Activity:
Each line of the records containing "should" is to be copied out and returned.
-------- Records
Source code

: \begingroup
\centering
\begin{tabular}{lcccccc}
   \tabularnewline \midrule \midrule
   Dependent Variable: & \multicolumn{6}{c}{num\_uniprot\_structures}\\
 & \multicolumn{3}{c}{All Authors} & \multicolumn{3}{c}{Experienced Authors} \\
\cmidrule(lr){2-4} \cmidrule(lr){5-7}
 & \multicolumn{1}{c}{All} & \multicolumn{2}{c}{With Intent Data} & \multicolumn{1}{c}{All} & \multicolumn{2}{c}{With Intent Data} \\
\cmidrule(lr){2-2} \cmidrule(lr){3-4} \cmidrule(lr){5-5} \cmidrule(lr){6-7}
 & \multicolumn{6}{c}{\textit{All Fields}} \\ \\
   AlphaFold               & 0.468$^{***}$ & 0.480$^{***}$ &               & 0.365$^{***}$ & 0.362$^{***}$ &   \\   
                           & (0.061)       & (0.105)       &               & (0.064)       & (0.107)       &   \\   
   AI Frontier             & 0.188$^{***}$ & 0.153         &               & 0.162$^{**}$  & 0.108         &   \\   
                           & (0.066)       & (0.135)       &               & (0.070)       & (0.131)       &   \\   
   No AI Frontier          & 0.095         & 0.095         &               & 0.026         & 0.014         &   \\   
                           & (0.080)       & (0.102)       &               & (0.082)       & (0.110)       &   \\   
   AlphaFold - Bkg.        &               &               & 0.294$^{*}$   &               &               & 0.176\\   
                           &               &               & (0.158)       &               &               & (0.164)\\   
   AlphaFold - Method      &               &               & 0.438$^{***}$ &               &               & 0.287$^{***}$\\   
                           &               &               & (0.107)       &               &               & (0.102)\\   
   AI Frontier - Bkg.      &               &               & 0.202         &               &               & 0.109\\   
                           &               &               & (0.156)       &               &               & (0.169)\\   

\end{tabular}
----------------
-------- Records
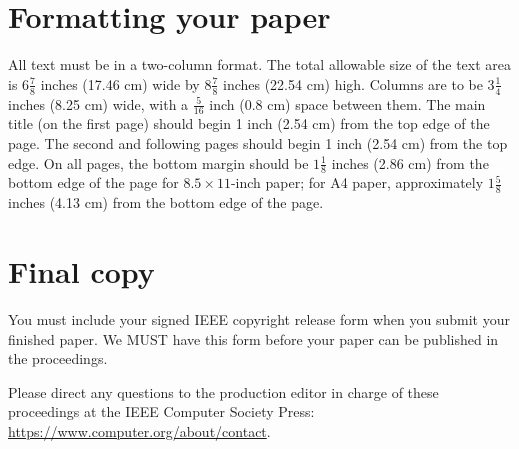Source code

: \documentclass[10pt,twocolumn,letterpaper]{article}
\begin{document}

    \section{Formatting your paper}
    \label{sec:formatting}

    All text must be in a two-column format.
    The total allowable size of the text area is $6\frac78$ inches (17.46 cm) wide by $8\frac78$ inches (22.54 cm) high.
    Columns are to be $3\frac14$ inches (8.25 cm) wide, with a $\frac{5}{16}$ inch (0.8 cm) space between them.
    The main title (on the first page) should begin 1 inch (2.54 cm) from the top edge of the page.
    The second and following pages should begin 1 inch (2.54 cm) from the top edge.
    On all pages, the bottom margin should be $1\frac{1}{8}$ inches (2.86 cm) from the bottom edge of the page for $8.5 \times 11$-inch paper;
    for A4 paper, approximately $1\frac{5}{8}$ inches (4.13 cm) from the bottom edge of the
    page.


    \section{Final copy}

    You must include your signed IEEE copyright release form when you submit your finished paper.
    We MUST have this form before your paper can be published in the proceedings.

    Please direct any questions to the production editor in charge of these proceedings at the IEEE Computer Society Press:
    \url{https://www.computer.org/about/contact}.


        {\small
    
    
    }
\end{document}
----------------
-------- Records
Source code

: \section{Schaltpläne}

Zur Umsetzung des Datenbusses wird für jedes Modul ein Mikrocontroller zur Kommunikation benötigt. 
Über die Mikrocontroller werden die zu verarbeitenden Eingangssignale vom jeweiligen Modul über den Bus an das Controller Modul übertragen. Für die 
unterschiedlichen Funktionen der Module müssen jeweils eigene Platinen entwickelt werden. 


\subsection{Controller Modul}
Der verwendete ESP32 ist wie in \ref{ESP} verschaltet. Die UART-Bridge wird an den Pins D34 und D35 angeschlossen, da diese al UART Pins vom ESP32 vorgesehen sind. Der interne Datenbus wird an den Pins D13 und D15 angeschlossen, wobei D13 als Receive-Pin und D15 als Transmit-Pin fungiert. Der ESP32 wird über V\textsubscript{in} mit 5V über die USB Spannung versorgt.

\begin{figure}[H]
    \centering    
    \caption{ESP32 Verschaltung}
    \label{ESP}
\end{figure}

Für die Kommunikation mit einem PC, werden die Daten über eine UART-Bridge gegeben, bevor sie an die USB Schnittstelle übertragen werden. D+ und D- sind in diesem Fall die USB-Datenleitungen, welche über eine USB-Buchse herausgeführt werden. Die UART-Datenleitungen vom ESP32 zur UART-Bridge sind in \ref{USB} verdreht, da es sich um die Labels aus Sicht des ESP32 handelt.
----------------
Response to this task:
    The main title (on the first page) should begin 1 inch (2.54 cm) from the top edge of the page.
    The second and following pages should begin 1 inch (2.54 cm) from the top edge.
    On all pages, the bottom margin should be $1\frac{1}{8}$ inches (2.86 cm) from the bottom edge of the page for $8.5 \times 11$-inch paper;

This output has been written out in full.